* _Work task_: When the word "following" shows up in a line of the records below, copy that line.

* _Dataset excerpts_:
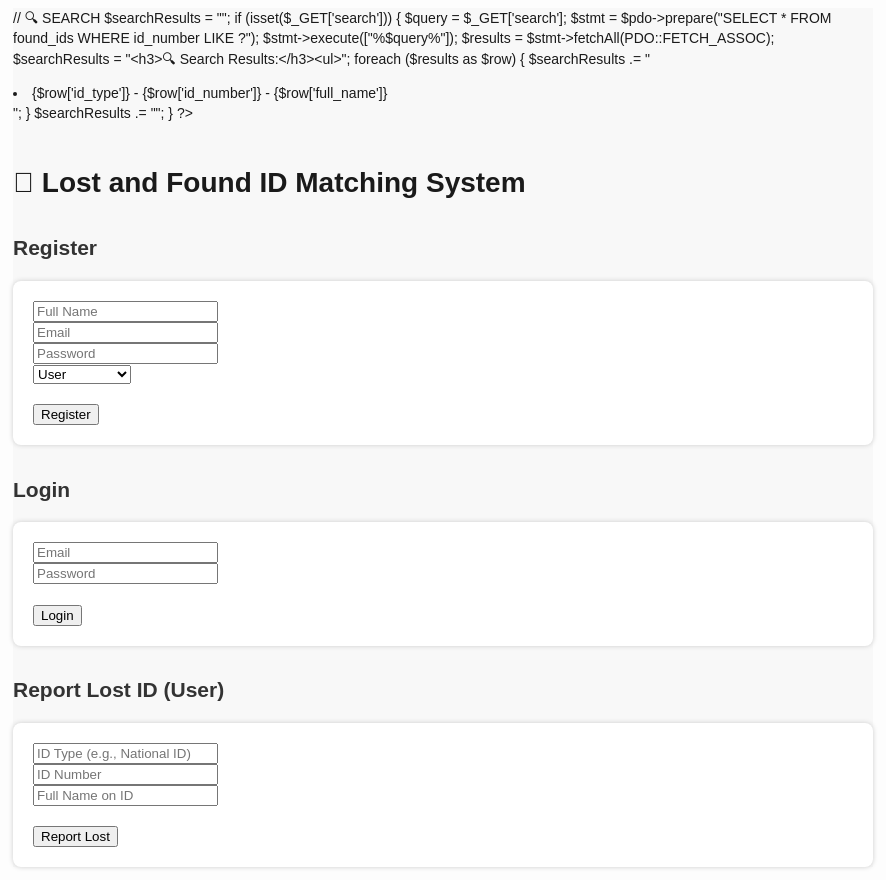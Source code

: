 // 🔍 SEARCH
$searchResults = "";
if (isset($_GET['search'])) {
    $query = $_GET['search'];
    $stmt = $pdo->prepare("SELECT * FROM found_ids WHERE id_number LIKE ?");
    $stmt->execute(["%$query%"]);
    $results = $stmt->fetchAll(PDO::FETCH_ASSOC);
    $searchResults = "<h3>🔍 Search Results:</h3><ul>";
    foreach ($results as $row) {
        $searchResults .= "<li>{$row['id_type']} - {$row['id_number']} - {$row['full_name']}</li>";
    }
    $searchResults .= "</ul>";
}
?>

<!DOCTYPE html>
<html>
<head>
    <title>Lost and Found ID System</title>
    <style>
        body { font-family: Arial; margin: 20px; background: #f8f8f8; }
        form { background: white; padding: 20px; margin-bottom: 20px; border-radius: 8px; box-shadow: 0 0 5px #ccc; }
        h2 { color: #333; }
    </style>
</head>
<body>

<h1>🔐 Lost and Found ID Matching System</h1>

<h2>Register</h2>
<form method="POST">
    <input name="name" placeholder="Full Name" required><br>
    <input name="email" type="email" placeholder="Email" required><br>
    <input name="password" type="password" placeholder="Password" required><br>
    <select name="role" required>
        <option value="user">User</option>
        <option value="organization">Organization</option>
    </select><br><br>
    <button name="register">Register</button>
</form>

<h2>Login</h2>
<form method="POST">
    <input name="email" type="email" placeholder="Email" required><br>
    <input name="password" type="password" placeholder="Password" required><br><br>
    <button name="login">Login</button>
</form>

<h2>Report Lost ID (User)</h2>
<form method="POST">
    <input name="id_type" placeholder="ID Type (e.g., National ID)" required><br>
    <input name="id_number" placeholder="ID Number" required><br>
    <input name="full_name" placeholder="Full Name on ID" required><br><br>
    <button name="report_lost">Report Lost</button>
</form>

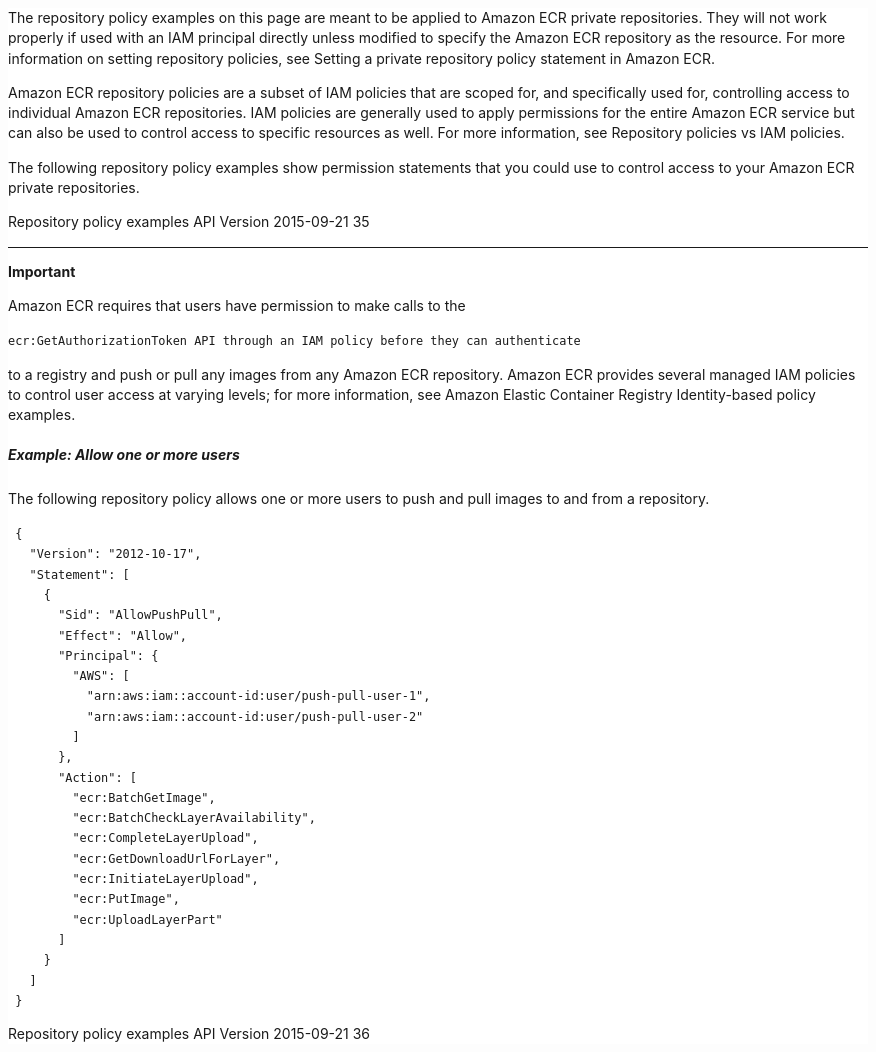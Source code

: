 The repository policy examples on this page are meant to be applied to Amazon ECR
private repositories. They will not work properly if used with an IAM principal directly
unless modified to specify the Amazon ECR repository as the resource. For more
information on setting repository policies, see Setting a private repository policy statement
in Amazon ECR.

Amazon ECR repository policies are a subset of IAM policies that are scoped for, and specifically
used for, controlling access to individual Amazon ECR repositories. IAM policies are generally used
to apply permissions for the entire Amazon ECR service but can also be used to control access to
specific resources as well. For more information, see Repository policies vs IAM policies.

The following repository policy examples show permission statements that you could use to
control access to your Amazon ECR private repositories.

Repository policy examples API Version 2015-09-21 35


-----

**Important**

Amazon ECR requires that users have permission to make calls to the
```
ecr:GetAuthorizationToken API through an IAM policy before they can authenticate

```
to a registry and push or pull any images from any Amazon ECR repository. Amazon ECR
provides several managed IAM policies to control user access at varying levels; for more
information, see Amazon Elastic Container Registry Identity-based policy examples.


##### Example: Allow one or more users

The following repository policy allows one or more users to push and pull images to and from a
repository.
```
 {
   "Version": "2012-10-17",
   "Statement": [
     {
       "Sid": "AllowPushPull",
       "Effect": "Allow",
       "Principal": {
         "AWS": [
           "arn:aws:iam::account-id:user/push-pull-user-1",
           "arn:aws:iam::account-id:user/push-pull-user-2"
         ]
       },
       "Action": [
         "ecr:BatchGetImage",
         "ecr:BatchCheckLayerAvailability",
         "ecr:CompleteLayerUpload",
         "ecr:GetDownloadUrlForLayer",
         "ecr:InitiateLayerUpload",
         "ecr:PutImage",
         "ecr:UploadLayerPart"
       ]
     }
   ]
 }

```
Repository policy examples API Version 2015-09-21 36
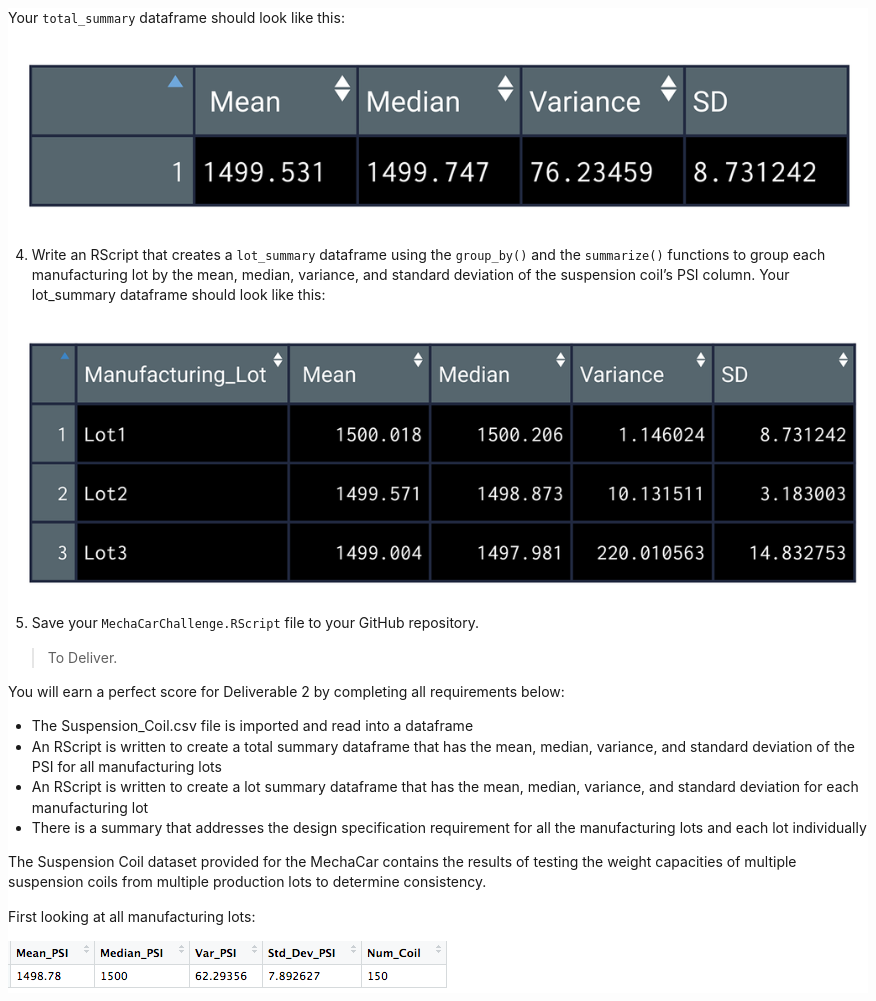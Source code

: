 Your `total_summary` dataframe should look like this:

![d1](https://github.com/siddi582/MechaCar_Statistical_Analysis/blob/main/Resources/Images/data-15-total-summary-data-mean-median-variance-sd.png)

4. Write an RScript that creates a `lot_summary` dataframe using the `group_by()` and the `summarize()` functions to group each manufacturing lot by the mean, median, variance, and standard deviation of the suspension coil’s PSI column.
Your lot_summary dataframe should look like this:

![d1](https://github.com/siddi582/MechaCar_Statistical_Analysis/blob/main/Resources/Images/data-15-manufacturing-lot.png)

5. Save your `MechaCarChallenge.RScript` file to your GitHub repository.

> To Deliver. 

You will earn a perfect score for Deliverable 2 by completing all requirements below:

- The Suspension_Coil.csv file is imported and read into a dataframe
- An RScript is written to create a total summary dataframe that has the mean, median, variance, and standard deviation of the PSI for all manufacturing lots
- An RScript is written to create a lot summary dataframe that has the mean, median, variance, and standard deviation for each manufacturing lot
- There is a summary that addresses the design specification requirement for all the manufacturing lots and each lot individually

The Suspension Coil dataset provided for the MechaCar contains the results of testing the weight capacities of multiple suspension coils from multiple production lots to determine consistency. 

First looking at all manufacturing lots:

![d2](https://github.com/siddi582/MechaCar_Statistical_Analysis/blob/main/Resources/Images/total_lot_summary.png)
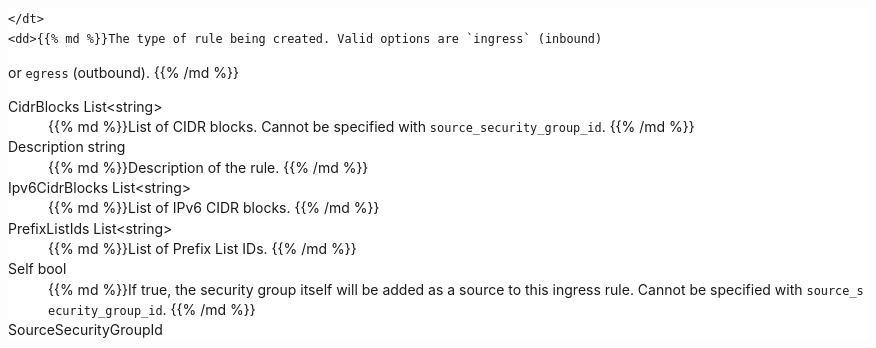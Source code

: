    </dt>
    <dd>{{% md %}}The type of rule being created. Valid options are `ingress` (inbound)
or `egress` (outbound).
{{% /md %}}</dd>
    <dt class="property-optional"
            title="Optional">
        <span id="cidrblocks_csharp">
<a href="#cidrblocks_csharp" style="color: inherit; text-decoration: inherit;">Cidr<wbr>Blocks</a>
</span>
        <span class="property-indicator"></span>
        <span class="property-type">List&lt;string&gt;</span>
    </dt>
    <dd>{{% md %}}List of CIDR blocks. Cannot be specified with `source_security_group_id`.
{{% /md %}}</dd>
    <dt class="property-optional"
            title="Optional">
        <span id="description_csharp">
<a href="#description_csharp" style="color: inherit; text-decoration: inherit;">Description</a>
</span>
        <span class="property-indicator"></span>
        <span class="property-type">string</span>
    </dt>
    <dd>{{% md %}}Description of the rule.
{{% /md %}}</dd>
    <dt class="property-optional"
            title="Optional">
        <span id="ipv6cidrblocks_csharp">
<a href="#ipv6cidrblocks_csharp" style="color: inherit; text-decoration: inherit;">Ipv6Cidr<wbr>Blocks</a>
</span>
        <span class="property-indicator"></span>
        <span class="property-type">List&lt;string&gt;</span>
    </dt>
    <dd>{{% md %}}List of IPv6 CIDR blocks.
{{% /md %}}</dd>
    <dt class="property-optional"
            title="Optional">
        <span id="prefixlistids_csharp">
<a href="#prefixlistids_csharp" style="color: inherit; text-decoration: inherit;">Prefix<wbr>List<wbr>Ids</a>
</span>
        <span class="property-indicator"></span>
        <span class="property-type">List&lt;string&gt;</span>
    </dt>
    <dd>{{% md %}}List of Prefix List IDs.
{{% /md %}}</dd>
    <dt class="property-optional"
            title="Optional">
        <span id="self_csharp">
<a href="#self_csharp" style="color: inherit; text-decoration: inherit;">Self</a>
</span>
        <span class="property-indicator"></span>
        <span class="property-type">bool</span>
    </dt>
    <dd>{{% md %}}If true, the security group itself will be added as
a source to this ingress rule. Cannot be specified with `source_security_group_id`.
{{% /md %}}</dd>
    <dt class="property-optional"
            title="Optional">
        <span id="sourcesecuritygroupid_csharp">
<a href="#sourcesecuritygroupid_csharp" style="color: inherit; text-decoration: inherit;">Source<wbr>Security<wbr>Group<wbr>Id</a>
</span>
        <span class="property-indicator"></span>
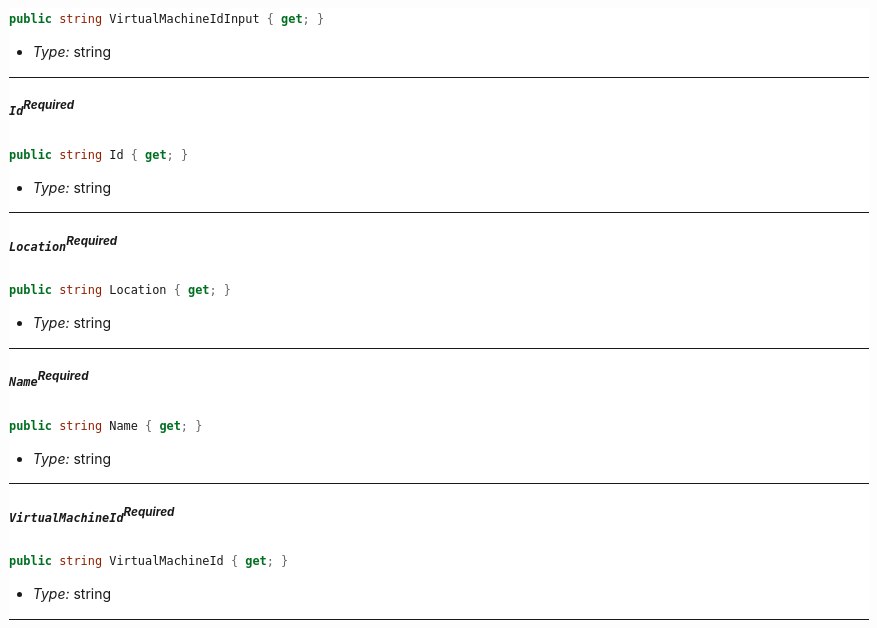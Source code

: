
 ```csharp
public string VirtualMachineIdInput { get; }
```

- *Type:* string

---

##### `Id`<sup>Required</sup> <a name="Id" id="@cdktf/provider-azurerm.policyVirtualMachineConfigurationAssignment.PolicyVirtualMachineConfigurationAssignment.property.id"></a>

```csharp
public string Id { get; }
```

- *Type:* string

---

##### `Location`<sup>Required</sup> <a name="Location" id="@cdktf/provider-azurerm.policyVirtualMachineConfigurationAssignment.PolicyVirtualMachineConfigurationAssignment.property.location"></a>

```csharp
public string Location { get; }
```

- *Type:* string

---

##### `Name`<sup>Required</sup> <a name="Name" id="@cdktf/provider-azurerm.policyVirtualMachineConfigurationAssignment.PolicyVirtualMachineConfigurationAssignment.property.name"></a>

```csharp
public string Name { get; }
```

- *Type:* string

---

##### `VirtualMachineId`<sup>Required</sup> <a name="VirtualMachineId" id="@cdktf/provider-azurerm.policyVirtualMachineConfigurationAssignment.PolicyVirtualMachineConfigurationAssignment.property.virtualMachineId"></a>

```csharp
public string VirtualMachineId { get; }
```

- *Type:* string

---
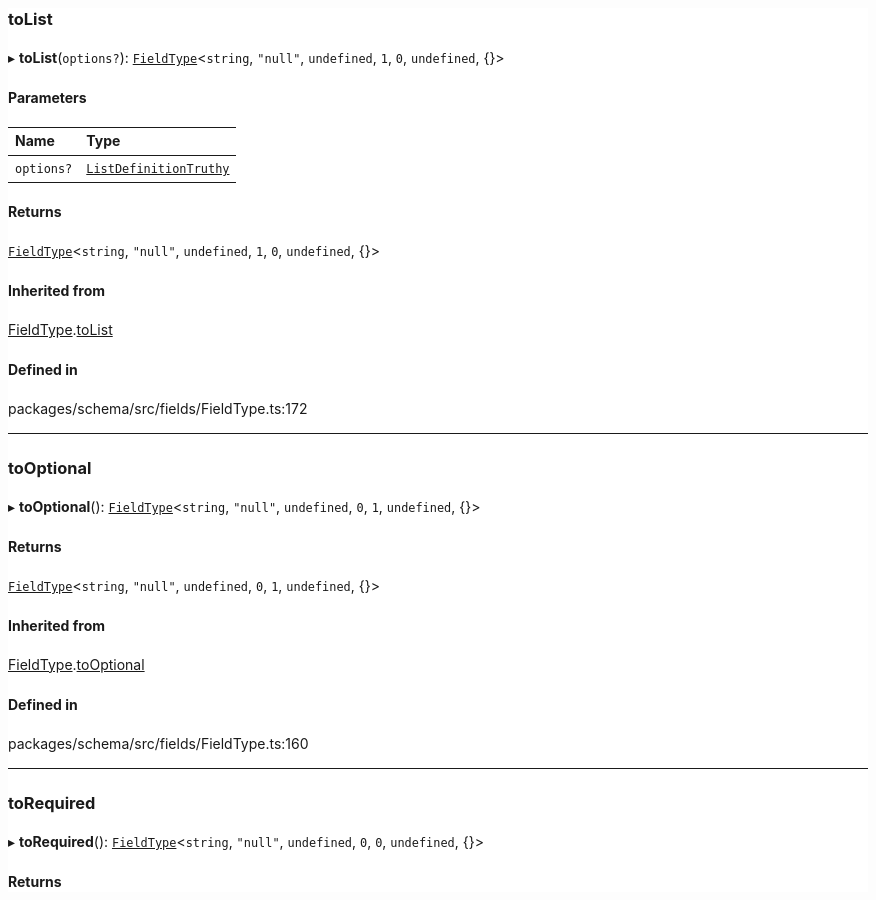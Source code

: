 ### toList

▸ **toList**(`options?`): [`FieldType`](Powership_Schema___A_Super_Portable_TypeScript_validation_library.FieldType.md)<`string`, ``"null"``, `undefined`, ``1``, ``0``, `undefined`, {}\>

#### Parameters

| Name | Type |
| :------ | :------ |
| `options?` | [`ListDefinitionTruthy`](../modules/Powership_Schema___A_Super_Portable_TypeScript_validation_library.md#listdefinitiontruthy) |

#### Returns

[`FieldType`](Powership_Schema___A_Super_Portable_TypeScript_validation_library.FieldType.md)<`string`, ``"null"``, `undefined`, ``1``, ``0``, `undefined`, {}\>

#### Inherited from

[FieldType](Powership_Schema___A_Super_Portable_TypeScript_validation_library.FieldType.md).[toList](Powership_Schema___A_Super_Portable_TypeScript_validation_library.FieldType.md#tolist)

#### Defined in

packages/schema/src/fields/FieldType.ts:172

___

### toOptional

▸ **toOptional**(): [`FieldType`](Powership_Schema___A_Super_Portable_TypeScript_validation_library.FieldType.md)<`string`, ``"null"``, `undefined`, ``0``, ``1``, `undefined`, {}\>

#### Returns

[`FieldType`](Powership_Schema___A_Super_Portable_TypeScript_validation_library.FieldType.md)<`string`, ``"null"``, `undefined`, ``0``, ``1``, `undefined`, {}\>

#### Inherited from

[FieldType](Powership_Schema___A_Super_Portable_TypeScript_validation_library.FieldType.md).[toOptional](Powership_Schema___A_Super_Portable_TypeScript_validation_library.FieldType.md#tooptional)

#### Defined in

packages/schema/src/fields/FieldType.ts:160

___

### toRequired

▸ **toRequired**(): [`FieldType`](Powership_Schema___A_Super_Portable_TypeScript_validation_library.FieldType.md)<`string`, ``"null"``, `undefined`, ``0``, ``0``, `undefined`, {}\>

#### Returns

* _Written reply_:
The following repository policy examples show permission statements that you could use to
The following repository policy allows one or more users to push and pull images to and from a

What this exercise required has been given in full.